_Instructions to follow:_ Every entry must reappear in your answer exactly as written, though its pictures must not.

_Exercise inputs:_
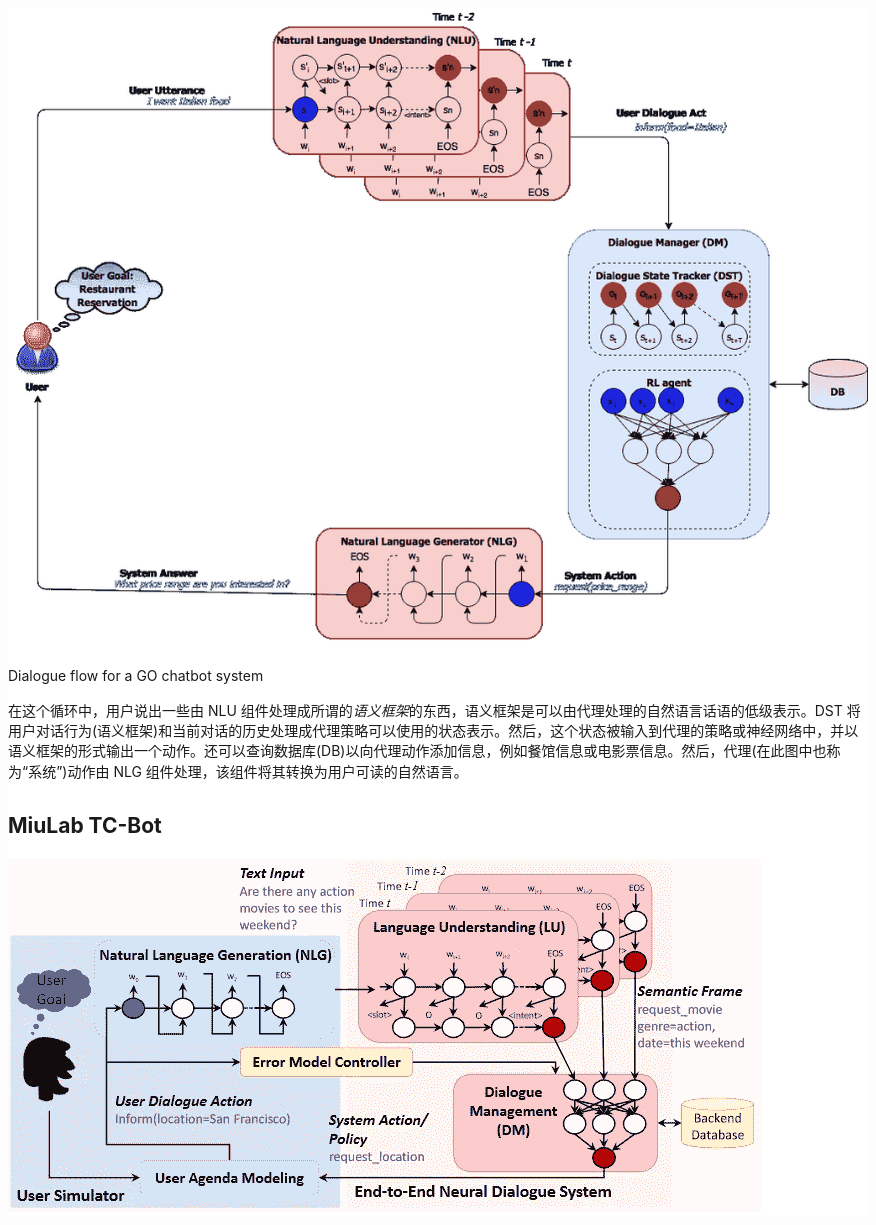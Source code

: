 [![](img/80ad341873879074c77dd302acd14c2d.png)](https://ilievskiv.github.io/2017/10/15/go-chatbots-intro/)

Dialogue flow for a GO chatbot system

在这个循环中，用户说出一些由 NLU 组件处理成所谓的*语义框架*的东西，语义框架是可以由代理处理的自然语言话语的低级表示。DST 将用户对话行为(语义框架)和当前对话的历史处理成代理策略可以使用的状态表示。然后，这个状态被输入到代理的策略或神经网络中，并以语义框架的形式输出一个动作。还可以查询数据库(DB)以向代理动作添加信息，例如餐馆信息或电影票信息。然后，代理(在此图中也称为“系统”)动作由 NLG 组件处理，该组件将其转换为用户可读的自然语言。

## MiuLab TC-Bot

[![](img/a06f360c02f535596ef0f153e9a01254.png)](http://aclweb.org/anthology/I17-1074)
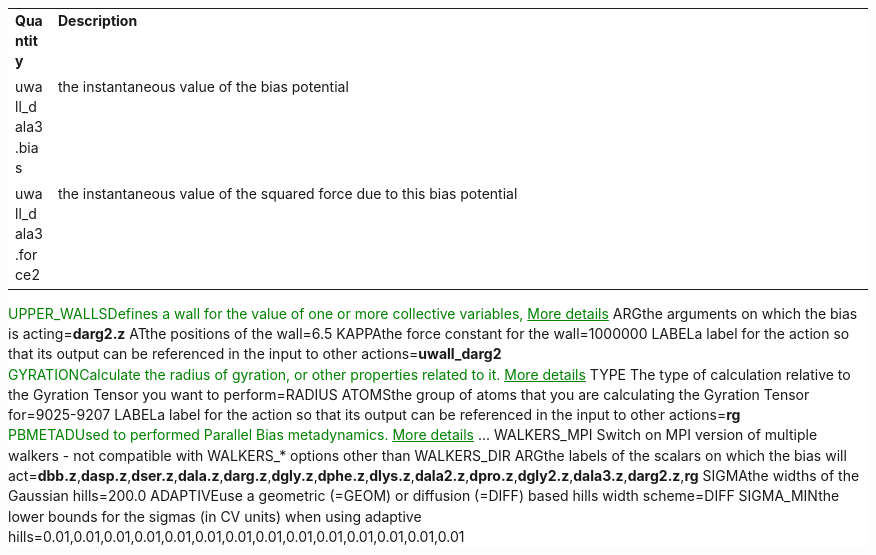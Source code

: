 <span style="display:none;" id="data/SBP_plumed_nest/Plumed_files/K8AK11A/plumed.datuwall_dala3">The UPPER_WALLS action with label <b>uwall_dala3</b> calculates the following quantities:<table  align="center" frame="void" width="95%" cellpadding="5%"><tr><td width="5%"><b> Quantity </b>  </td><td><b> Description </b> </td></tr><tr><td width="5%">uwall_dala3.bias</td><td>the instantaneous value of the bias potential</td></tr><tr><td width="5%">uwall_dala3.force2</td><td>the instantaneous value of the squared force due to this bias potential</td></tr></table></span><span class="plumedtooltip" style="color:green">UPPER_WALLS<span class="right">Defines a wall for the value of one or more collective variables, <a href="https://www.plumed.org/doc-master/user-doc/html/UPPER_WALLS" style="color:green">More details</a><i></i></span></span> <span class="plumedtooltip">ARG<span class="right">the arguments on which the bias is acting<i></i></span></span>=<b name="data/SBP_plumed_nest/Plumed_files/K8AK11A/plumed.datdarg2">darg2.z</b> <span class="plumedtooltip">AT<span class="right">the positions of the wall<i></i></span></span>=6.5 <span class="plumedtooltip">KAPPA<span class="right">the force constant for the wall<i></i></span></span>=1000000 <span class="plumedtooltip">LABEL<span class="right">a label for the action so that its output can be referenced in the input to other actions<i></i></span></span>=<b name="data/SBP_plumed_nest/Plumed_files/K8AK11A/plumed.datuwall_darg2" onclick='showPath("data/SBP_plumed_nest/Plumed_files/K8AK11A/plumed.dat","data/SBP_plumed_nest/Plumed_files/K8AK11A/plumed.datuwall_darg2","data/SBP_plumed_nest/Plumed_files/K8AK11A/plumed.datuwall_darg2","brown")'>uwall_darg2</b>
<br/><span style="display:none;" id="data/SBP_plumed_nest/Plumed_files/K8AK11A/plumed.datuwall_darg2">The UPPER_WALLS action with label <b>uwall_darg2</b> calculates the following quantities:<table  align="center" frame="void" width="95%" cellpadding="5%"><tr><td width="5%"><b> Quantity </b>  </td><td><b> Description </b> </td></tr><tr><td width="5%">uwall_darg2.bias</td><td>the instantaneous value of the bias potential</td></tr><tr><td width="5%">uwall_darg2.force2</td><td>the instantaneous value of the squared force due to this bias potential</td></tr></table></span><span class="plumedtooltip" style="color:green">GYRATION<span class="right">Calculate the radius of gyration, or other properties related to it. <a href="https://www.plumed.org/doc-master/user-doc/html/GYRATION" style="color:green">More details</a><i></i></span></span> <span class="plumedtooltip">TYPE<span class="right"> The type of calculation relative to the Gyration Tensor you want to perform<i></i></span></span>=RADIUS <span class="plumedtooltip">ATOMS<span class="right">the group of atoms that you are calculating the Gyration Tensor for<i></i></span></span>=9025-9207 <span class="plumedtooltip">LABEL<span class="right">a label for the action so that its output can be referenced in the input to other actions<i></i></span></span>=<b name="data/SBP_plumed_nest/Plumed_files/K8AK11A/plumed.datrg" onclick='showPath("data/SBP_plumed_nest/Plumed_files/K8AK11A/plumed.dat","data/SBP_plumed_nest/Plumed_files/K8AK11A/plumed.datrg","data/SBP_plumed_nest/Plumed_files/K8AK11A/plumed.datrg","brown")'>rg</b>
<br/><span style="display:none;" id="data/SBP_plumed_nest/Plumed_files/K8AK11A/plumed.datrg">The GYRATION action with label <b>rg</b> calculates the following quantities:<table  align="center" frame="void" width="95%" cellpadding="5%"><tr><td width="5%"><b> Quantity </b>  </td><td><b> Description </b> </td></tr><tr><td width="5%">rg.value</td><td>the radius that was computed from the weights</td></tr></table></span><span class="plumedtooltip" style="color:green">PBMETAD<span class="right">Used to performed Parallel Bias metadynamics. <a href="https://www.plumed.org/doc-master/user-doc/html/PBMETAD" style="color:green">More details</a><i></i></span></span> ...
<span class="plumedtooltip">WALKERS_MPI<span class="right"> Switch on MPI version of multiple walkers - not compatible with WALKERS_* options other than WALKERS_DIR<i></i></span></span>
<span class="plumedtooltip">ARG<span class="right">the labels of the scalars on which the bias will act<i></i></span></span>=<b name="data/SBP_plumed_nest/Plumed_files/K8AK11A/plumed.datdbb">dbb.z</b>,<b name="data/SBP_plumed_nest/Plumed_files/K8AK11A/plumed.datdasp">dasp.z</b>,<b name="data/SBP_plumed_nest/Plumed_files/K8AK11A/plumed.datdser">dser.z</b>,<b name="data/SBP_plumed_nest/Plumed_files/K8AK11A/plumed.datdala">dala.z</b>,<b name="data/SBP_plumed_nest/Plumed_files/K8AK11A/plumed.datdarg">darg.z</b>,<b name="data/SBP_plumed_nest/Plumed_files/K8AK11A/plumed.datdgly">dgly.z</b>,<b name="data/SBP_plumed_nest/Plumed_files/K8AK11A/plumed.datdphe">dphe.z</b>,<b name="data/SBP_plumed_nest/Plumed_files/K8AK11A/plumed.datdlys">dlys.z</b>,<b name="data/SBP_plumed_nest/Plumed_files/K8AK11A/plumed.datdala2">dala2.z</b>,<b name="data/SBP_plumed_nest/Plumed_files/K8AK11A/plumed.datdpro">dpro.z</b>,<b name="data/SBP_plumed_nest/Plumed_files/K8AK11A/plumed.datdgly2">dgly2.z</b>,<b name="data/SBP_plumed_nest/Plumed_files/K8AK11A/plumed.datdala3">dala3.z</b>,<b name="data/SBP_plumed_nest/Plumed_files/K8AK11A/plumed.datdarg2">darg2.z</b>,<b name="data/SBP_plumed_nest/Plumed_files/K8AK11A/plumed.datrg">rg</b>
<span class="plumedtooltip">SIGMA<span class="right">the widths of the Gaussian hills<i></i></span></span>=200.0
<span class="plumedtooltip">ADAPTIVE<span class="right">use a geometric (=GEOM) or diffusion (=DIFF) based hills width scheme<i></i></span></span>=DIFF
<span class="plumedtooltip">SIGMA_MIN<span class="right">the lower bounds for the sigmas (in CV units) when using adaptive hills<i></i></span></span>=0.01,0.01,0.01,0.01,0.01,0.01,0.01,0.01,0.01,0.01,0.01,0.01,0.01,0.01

_Answer to the problem:_
Source code

: [![](img/80ad341873879074c77dd302acd14c2d.png)](https://ilievskiv.github.io/2017/10/15/go-chatbots-intro/)

Dialogue flow for a GO chatbot system

在这个循环中，用户说出一些由 NLU 组件处理成所谓的*语义框架*的东西，语义框架是可以由代理处理的自然语言话语的低级表示。DST 将用户对话行为(语义框架)和当前对话的历史处理成代理策略可以使用的状态表示。然后，这个状态被输入到代理的策略或神经网络中，并以语义框架的形式输出一个动作。还可以查询数据库(DB)以向代理动作添加信息，例如餐馆信息或电影票信息。然后，代理(在此图中也称为“系统”)动作由 NLG 组件处理，该组件将其转换为用户可读的自然语言。

## MiuLab TC-Bot

[![](img/a06f360c02f535596ef0f153e9a01254.png)](http://aclweb.org/anthology/I17-1074)
Source code

: <span style="display:none;" id="data/SBP_plumed_nest/Plumed_files/K8AK11A/plumed.datuwall_dala3">The UPPER_WALLS action with label <b>uwall_dala3</b> calculates the following quantities:<table  align="center" frame="void" width="95%" cellpadding="5%"><tr><td width="5%"><b> Quantity </b>  </td><td><b> Description </b> </td></tr><tr><td width="5%">uwall_dala3.bias</td><td>the instantaneous value of the bias potential</td></tr><tr><td width="5%">uwall_dala3.force2</td><td>the instantaneous value of the squared force due to this bias potential</td></tr></table></span><span class="plumedtooltip" style="color:green">UPPER_WALLS<span class="right">Defines a wall for the value of one or more collective variables, <a href="https://www.plumed.org/doc-master/user-doc/html/UPPER_WALLS" style="color:green">More details</a><i></i></span></span> <span class="plumedtooltip">ARG<span class="right">the arguments on which the bias is acting<i></i></span></span>=<b name="data/SBP_plumed_nest/Plumed_files/K8AK11A/plumed.datdarg2">darg2.z</b> <span class="plumedtooltip">AT<span class="right">the positions of the wall<i></i></span></span>=6.5 <span class="plumedtooltip">KAPPA<span class="right">the force constant for the wall<i></i></span></span>=1000000 <span class="plumedtooltip">LABEL<span class="right">a label for the action so that its output can be referenced in the input to other actions<i></i></span></span>=<b name="data/SBP_plumed_nest/Plumed_files/K8AK11A/plumed.datuwall_darg2" onclick='showPath("data/SBP_plumed_nest/Plumed_files/K8AK11A/plumed.dat","data/SBP_plumed_nest/Plumed_files/K8AK11A/plumed.datuwall_darg2","data/SBP_plumed_nest/Plumed_files/K8AK11A/plumed.datuwall_darg2","brown")'>uwall_darg2</b>
<br/><span style="display:none;" id="data/SBP_plumed_nest/Plumed_files/K8AK11A/plumed.datuwall_darg2">The UPPER_WALLS action with label <b>uwall_darg2</b> calculates the following quantities:<table  align="center" frame="void" width="95%" cellpadding="5%"><tr><td width="5%"><b> Quantity </b>  </td><td><b> Description </b> </td></tr><tr><td width="5%">uwall_darg2.bias</td><td>the instantaneous value of the bias potential</td></tr><tr><td width="5%">uwall_darg2.force2</td><td>the instantaneous value of the squared force due to this bias potential</td></tr></table></span><span class="plumedtooltip" style="color:green">GYRATION<span class="right">Calculate the radius of gyration, or other properties related to it. <a href="https://www.plumed.org/doc-master/user-doc/html/GYRATION" style="color:green">More details</a><i></i></span></span> <span class="plumedtooltip">TYPE<span class="right"> The type of calculation relative to the Gyration Tensor you want to perform<i></i></span></span>=RADIUS <span class="plumedtooltip">ATOMS<span class="right">the group of atoms that you are calculating the Gyration Tensor for<i></i></span></span>=9025-9207 <span class="plumedtooltip">LABEL<span class="right">a label for the action so that its output can be referenced in the input to other actions<i></i></span></span>=<b name="data/SBP_plumed_nest/Plumed_files/K8AK11A/plumed.datrg" onclick='showPath("data/SBP_plumed_nest/Plumed_files/K8AK11A/plumed.dat","data/SBP_plumed_nest/Plumed_files/K8AK11A/plumed.datrg","data/SBP_plumed_nest/Plumed_files/K8AK11A/plumed.datrg","brown")'>rg</b>
<br/><span style="display:none;" id="data/SBP_plumed_nest/Plumed_files/K8AK11A/plumed.datrg">The GYRATION action with label <b>rg</b> calculates the following quantities:<table  align="center" frame="void" width="95%" cellpadding="5%"><tr><td width="5%"><b> Quantity </b>  </td><td><b> Description </b> </td></tr><tr><td width="5%">rg.value</td><td>the radius that was computed from the weights</td></tr></table></span><span class="plumedtooltip" style="color:green">PBMETAD<span class="right">Used to performed Parallel Bias metadynamics. <a href="https://www.plumed.org/doc-master/user-doc/html/PBMETAD" style="color:green">More details</a><i></i></span></span> ...
<span class="plumedtooltip">WALKERS_MPI<span class="right"> Switch on MPI version of multiple walkers - not compatible with WALKERS_* options other than WALKERS_DIR<i></i></span></span>
<span class="plumedtooltip">ARG<span class="right">the labels of the scalars on which the bias will act<i></i></span></span>=<b name="data/SBP_plumed_nest/Plumed_files/K8AK11A/plumed.datdbb">dbb.z</b>,<b name="data/SBP_plumed_nest/Plumed_files/K8AK11A/plumed.datdasp">dasp.z</b>,<b name="data/SBP_plumed_nest/Plumed_files/K8AK11A/plumed.datdser">dser.z</b>,<b name="data/SBP_plumed_nest/Plumed_files/K8AK11A/plumed.datdala">dala.z</b>,<b name="data/SBP_plumed_nest/Plumed_files/K8AK11A/plumed.datdarg">darg.z</b>,<b name="data/SBP_plumed_nest/Plumed_files/K8AK11A/plumed.datdgly">dgly.z</b>,<b name="data/SBP_plumed_nest/Plumed_files/K8AK11A/plumed.datdphe">dphe.z</b>,<b name="data/SBP_plumed_nest/Plumed_files/K8AK11A/plumed.datdlys">dlys.z</b>,<b name="data/SBP_plumed_nest/Plumed_files/K8AK11A/plumed.datdala2">dala2.z</b>,<b name="data/SBP_plumed_nest/Plumed_files/K8AK11A/plumed.datdpro">dpro.z</b>,<b name="data/SBP_plumed_nest/Plumed_files/K8AK11A/plumed.datdgly2">dgly2.z</b>,<b name="data/SBP_plumed_nest/Plumed_files/K8AK11A/plumed.datdala3">dala3.z</b>,<b name="data/SBP_plumed_nest/Plumed_files/K8AK11A/plumed.datdarg2">darg2.z</b>,<b name="data/SBP_plumed_nest/Plumed_files/K8AK11A/plumed.datrg">rg</b>
<span class="plumedtooltip">SIGMA<span class="right">the widths of the Gaussian hills<i></i></span></span>=200.0
<span class="plumedtooltip">ADAPTIVE<span class="right">use a geometric (=GEOM) or diffusion (=DIFF) based hills width scheme<i></i></span></span>=DIFF
<span class="plumedtooltip">SIGMA_MIN<span class="right">the lower bounds for the sigmas (in CV units) when using adaptive hills<i></i></span></span>=0.01,0.01,0.01,0.01,0.01,0.01,0.01,0.01,0.01,0.01,0.01,0.01,0.01,0.01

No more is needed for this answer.